La proposta ha consentito all’ex ministro della Difesa Ignazio La Russa (FDI) di ricordare a Salvini la sua legge sulla cosiddetta “mini naja” che consentiva di far vivere ai giovani (su base volontaria, non obbligatoria) la vita militare per tre settimane, che ora La Russa vorrebbe estendere a 40 giorni. Si tratta comunque di un’ipotesi ben diversa dal ripristino di un servizio militare (“o civile” ha aggiunto Salvini) in cui per alcuni mesi i giovani debbano rendersi disponibili per lo Stato e la collettività.

Fredda la reazione degli ambienti della Difesa, diretti interessati da un simile provvedimento. Pochi giorni or sono il ministro della Difesa, Elisabetta Trenta (M5S), aveva definito in un’intervista televisiva “anacronistica l'idea di ritornare ad avere il servizio militare obbligatorio, in considerazione del fatto che le forze armate italiane di oggi sono composte da professionisti". Più possibilista, pur entro ambiti specifici, è parso il capo di Stato Maggiore della Difesa, generale Claudio Graziano, che al Mattino di Padova ha ricordato che i militari di leva non potevano più essere impiegati in operazioni complesse e a rischio che richiedono addestramento e capacità di operare in ambiti internazionali. “Potrebbe esistere un nuovo progetto da vedersi sia come momento di formazione a servizi come la Protezione Civile sia come possibilità in futuro di allargare alle forze armate in caso di bisogno” aveva aggiunto Graziano parlando di “una nuova forma di riserva che potrebbe anche servire al ringiovanimento delle forze armate e allo sviluppo del Paese".
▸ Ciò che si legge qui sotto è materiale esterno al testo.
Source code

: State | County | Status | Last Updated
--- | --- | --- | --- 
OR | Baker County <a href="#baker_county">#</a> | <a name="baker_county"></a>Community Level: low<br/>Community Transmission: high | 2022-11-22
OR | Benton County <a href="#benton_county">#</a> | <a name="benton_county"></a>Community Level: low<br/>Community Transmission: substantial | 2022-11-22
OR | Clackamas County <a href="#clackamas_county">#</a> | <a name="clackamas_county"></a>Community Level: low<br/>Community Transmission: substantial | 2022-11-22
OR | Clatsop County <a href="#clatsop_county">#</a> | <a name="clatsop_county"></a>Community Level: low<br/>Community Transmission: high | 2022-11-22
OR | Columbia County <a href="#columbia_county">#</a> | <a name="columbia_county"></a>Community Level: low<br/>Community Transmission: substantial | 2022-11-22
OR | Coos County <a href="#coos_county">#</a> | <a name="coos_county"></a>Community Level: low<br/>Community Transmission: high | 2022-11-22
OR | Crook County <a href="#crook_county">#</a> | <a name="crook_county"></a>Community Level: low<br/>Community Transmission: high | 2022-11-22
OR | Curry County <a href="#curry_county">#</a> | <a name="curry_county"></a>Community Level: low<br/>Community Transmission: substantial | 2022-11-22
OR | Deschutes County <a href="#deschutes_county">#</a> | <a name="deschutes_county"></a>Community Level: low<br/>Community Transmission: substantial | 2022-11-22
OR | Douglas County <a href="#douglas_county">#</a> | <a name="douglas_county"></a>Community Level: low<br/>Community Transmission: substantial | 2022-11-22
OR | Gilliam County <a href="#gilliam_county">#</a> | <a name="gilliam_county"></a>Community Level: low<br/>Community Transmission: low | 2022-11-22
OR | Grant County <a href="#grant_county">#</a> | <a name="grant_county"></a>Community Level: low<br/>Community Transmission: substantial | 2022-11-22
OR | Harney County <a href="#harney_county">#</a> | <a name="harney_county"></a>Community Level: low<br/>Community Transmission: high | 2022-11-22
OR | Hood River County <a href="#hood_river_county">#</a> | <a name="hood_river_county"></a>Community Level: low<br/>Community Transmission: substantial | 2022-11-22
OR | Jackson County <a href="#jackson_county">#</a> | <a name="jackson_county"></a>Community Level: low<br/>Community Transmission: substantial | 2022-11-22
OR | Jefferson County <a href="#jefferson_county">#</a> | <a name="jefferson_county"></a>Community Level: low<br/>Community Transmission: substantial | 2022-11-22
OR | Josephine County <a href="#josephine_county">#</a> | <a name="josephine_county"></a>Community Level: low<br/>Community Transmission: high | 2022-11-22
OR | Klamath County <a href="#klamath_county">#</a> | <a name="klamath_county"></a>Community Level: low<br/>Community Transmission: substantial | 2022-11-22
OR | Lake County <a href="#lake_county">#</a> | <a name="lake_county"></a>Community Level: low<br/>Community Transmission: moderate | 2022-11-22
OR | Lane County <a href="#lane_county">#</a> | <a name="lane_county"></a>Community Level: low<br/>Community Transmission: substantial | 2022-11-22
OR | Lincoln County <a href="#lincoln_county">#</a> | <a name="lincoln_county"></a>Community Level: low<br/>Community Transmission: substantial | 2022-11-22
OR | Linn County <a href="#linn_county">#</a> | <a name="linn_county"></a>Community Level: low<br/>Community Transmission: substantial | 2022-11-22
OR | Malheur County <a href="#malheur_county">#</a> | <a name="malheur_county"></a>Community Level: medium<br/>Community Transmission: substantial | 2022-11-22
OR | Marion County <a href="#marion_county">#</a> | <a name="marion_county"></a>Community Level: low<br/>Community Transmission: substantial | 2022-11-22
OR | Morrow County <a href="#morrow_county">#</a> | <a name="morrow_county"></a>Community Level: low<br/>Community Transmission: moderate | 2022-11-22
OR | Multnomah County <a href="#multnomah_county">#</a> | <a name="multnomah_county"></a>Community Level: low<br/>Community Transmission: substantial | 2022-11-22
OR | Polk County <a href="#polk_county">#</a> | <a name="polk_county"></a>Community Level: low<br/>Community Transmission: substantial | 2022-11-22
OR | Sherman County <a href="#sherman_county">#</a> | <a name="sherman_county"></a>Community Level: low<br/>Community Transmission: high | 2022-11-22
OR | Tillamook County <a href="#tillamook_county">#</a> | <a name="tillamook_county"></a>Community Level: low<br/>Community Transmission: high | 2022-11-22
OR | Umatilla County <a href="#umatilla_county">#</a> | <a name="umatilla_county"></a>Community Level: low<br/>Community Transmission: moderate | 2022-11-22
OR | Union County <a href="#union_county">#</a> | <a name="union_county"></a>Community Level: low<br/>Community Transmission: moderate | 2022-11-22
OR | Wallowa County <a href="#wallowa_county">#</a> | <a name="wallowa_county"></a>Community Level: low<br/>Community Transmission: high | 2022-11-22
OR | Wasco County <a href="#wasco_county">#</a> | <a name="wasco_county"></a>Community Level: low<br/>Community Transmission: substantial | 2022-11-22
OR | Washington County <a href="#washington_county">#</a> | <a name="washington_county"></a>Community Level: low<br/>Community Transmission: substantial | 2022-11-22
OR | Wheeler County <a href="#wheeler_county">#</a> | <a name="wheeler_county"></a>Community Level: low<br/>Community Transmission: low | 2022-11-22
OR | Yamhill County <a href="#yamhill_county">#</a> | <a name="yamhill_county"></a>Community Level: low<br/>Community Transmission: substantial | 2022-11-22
Un altro alpino, il generale Giorgio Battisti, già alla testa del comando Nato di Solbiate Olona (Varese) e che ha ricoperto numerosi incarichi in Afghanistan, ritiene che il servizio militare di leva, nato dalla Rivoluzione Francese per la difesa dei confini nazionali, ha avuto un ruolo fondamentale per la nostra società, sia in tempo di pace sia in guerra, dall’Unità d’Italia (1861) alla fine della Guerra Fredda (1991). “Non ritengo, tuttavia, che oggi possa trovare più realizzazione, in quanto non sarebbe in grado di soddisfare le aspettative di Forze Armate moderne capaci di confrontarsi alla pari con gli altri eserciti occidentali” ha detto nel giugno scorso intervistato dal web magazine Analisi Difesa aggiungendo che “la Difesa non dispone più dell’organizzazione e delle risorse per reintrodurre il servizio militare obbligatorio, per carenza di caserme, equipaggiamenti, personale d’inquadramento e capacità sanitarie”. Battisti propone però la creazione di un Servizio di Difesa Nazionale (SDN) obbligatorio della durata di alcuni mesi, a inquadramento militare, che assorba il “Servizio Civile Nazionale”, istituito con L. 64/2001 su base volontaria. L’SDN dovrebbe essere rivolto esclusivamente ad attività di pubblica utilità (assistenza, tutela ambientale ambienteeducazione e promozione culturalepatrimonio artistico e culturale, ecc.) ed a interventi di protezione civile a favore della popolazione in caso di calamità naturali o disastri provocati dall’uomo. Qualcosa di simile a quanto proposto da Salvini quindi, ma senza compiti armati.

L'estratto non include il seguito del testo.